Dr. Dre, aka Andre Young, hasn’t invested in startups on his own, according to Crunchbase data (of course, he could’ve privately made investments that haven’t been disclosed). But he’s arguably the most well-known businessperson of the group. Dre’s the founder of Beats Electronics (or Beats by Dre). Beats raised at least $800 million in venture and private equity funding before Apple acquired the company in 2014 for $3.2 billion, Apple’s largest acquisition ever at the time.

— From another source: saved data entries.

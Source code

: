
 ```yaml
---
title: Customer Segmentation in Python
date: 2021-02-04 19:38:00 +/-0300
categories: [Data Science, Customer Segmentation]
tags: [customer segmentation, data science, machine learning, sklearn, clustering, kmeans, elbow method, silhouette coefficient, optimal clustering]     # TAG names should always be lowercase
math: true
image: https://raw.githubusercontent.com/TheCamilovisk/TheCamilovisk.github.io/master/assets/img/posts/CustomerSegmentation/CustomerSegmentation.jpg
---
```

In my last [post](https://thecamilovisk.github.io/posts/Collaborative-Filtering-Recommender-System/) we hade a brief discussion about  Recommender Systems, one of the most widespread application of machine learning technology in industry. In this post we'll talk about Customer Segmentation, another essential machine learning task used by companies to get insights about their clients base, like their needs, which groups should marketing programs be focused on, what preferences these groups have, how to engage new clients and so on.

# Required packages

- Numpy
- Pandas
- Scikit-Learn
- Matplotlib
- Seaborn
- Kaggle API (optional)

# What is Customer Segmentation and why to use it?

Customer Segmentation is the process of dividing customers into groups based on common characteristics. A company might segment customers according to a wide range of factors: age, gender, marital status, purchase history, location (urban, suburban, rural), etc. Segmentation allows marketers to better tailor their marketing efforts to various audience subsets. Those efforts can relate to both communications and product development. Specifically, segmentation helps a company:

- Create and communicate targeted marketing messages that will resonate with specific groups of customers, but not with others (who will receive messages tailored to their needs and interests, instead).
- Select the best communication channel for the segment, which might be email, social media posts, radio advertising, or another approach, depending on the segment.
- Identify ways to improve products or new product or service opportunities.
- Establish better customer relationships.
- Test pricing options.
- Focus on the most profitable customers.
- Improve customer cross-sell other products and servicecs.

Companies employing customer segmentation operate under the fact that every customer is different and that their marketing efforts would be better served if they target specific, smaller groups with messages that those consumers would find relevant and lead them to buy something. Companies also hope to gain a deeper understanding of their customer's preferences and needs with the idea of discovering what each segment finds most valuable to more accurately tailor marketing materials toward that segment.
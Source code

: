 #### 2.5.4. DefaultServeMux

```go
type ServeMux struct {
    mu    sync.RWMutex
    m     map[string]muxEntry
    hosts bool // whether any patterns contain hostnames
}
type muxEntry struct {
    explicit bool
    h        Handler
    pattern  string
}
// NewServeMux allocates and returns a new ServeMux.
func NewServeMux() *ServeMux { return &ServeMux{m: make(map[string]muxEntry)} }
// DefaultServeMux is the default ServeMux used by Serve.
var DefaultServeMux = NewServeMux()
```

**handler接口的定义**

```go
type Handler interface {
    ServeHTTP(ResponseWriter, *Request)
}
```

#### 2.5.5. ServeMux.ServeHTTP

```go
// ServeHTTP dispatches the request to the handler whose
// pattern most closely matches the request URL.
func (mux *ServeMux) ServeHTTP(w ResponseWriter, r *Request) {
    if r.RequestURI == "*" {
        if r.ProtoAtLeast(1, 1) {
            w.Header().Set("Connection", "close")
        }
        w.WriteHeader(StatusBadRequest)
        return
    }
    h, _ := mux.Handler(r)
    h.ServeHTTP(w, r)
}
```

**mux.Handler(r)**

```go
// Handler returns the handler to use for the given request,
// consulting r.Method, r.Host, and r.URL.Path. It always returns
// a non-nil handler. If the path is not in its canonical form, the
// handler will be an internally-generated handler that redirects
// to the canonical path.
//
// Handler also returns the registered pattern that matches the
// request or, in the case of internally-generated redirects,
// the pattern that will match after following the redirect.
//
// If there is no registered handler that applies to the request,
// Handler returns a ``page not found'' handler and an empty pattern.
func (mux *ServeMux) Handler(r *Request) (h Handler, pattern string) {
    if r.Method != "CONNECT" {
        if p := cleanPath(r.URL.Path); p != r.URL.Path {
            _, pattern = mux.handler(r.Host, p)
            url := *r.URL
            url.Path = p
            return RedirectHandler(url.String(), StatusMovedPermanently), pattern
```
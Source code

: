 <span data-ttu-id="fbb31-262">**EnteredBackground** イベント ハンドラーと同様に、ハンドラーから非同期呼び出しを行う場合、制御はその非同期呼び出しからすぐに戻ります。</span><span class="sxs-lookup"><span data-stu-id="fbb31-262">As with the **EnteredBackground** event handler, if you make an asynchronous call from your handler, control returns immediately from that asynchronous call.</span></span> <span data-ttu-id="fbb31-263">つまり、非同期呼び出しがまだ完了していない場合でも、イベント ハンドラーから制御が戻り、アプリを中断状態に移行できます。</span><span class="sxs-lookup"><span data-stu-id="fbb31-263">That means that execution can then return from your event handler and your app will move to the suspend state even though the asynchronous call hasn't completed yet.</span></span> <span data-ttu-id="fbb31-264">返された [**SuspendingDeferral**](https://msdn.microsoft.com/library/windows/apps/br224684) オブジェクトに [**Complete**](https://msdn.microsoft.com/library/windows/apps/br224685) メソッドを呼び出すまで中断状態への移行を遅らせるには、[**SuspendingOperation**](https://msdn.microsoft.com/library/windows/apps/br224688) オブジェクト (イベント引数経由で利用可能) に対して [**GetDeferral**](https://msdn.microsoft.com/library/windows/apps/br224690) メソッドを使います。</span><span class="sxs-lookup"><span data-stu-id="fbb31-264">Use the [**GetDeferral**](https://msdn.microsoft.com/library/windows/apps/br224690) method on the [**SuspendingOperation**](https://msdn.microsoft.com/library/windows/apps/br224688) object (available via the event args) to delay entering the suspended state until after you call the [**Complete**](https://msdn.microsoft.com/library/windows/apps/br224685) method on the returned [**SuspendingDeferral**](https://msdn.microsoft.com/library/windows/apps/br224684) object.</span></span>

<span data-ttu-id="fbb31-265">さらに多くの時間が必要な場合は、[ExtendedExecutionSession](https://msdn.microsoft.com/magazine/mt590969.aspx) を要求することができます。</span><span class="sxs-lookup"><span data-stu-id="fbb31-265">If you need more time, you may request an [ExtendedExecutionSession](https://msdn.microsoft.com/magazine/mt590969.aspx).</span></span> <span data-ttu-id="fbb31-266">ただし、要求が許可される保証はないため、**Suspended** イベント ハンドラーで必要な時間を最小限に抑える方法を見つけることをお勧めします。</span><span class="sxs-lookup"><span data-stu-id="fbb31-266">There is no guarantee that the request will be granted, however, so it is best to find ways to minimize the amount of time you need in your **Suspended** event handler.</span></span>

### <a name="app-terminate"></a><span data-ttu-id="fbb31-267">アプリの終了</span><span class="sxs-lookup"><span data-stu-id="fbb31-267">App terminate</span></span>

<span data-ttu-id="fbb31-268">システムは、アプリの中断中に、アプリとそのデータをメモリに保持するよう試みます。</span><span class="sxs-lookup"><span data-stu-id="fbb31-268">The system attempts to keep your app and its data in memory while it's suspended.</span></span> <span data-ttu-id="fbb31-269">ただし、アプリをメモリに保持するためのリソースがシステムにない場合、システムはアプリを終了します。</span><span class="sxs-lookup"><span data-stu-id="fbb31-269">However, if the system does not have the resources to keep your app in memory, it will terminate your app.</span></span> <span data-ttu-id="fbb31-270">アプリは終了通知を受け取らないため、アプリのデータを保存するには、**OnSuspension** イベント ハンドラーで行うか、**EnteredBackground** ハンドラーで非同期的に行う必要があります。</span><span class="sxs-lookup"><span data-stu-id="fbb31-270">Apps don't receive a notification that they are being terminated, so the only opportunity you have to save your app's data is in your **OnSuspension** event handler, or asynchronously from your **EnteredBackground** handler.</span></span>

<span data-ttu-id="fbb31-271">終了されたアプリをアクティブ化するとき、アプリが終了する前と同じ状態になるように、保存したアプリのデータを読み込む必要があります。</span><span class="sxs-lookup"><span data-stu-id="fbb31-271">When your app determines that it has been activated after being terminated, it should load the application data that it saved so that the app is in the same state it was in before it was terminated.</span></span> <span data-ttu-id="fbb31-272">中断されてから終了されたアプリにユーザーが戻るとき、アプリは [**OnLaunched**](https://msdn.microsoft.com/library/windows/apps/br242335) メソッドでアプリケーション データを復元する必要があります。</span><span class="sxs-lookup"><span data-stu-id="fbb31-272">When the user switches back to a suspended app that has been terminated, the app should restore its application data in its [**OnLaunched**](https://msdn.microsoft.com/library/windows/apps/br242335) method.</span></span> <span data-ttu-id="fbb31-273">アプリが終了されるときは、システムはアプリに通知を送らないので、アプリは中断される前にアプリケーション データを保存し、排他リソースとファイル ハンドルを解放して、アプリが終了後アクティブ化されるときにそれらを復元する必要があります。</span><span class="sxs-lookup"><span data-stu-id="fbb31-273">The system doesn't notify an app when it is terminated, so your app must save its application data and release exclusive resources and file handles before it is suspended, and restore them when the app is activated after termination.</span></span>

Pulitzer Prize-winning artist Kendrick Lamar’s fairly new in the venture investing game, according to Crunchbase data. The rapper made his first startup investment last year in audio engineer marketplace EngineEars’ pre-seed round.
50 Cent, who made a surprise appearance during the Super Bowl Halftime Show, has made at least two investments in startups, according to Crunchbase data. The rapper, who said last year he’d move to Texas to save on taxes, invested in mattress company Casper’s Series C round in 2017, and in avatar tech company Genies in 2018.
Mary J. Blige
Mary J. Blige doesn’t appear to have made any investments in startups, according to Crunchbase data. But who cares, she’s still a superstar.
Photo: Snoop Dogg speaks onstage during day one of TechCrunch Disrupt SF 2015 at Pier 70 on September 21, 2015 in San Francisco. (Photo by Steve Jennings/Getty Images for TechCrunch; used under the Creative Commons Attribution 2.0 Generic license.)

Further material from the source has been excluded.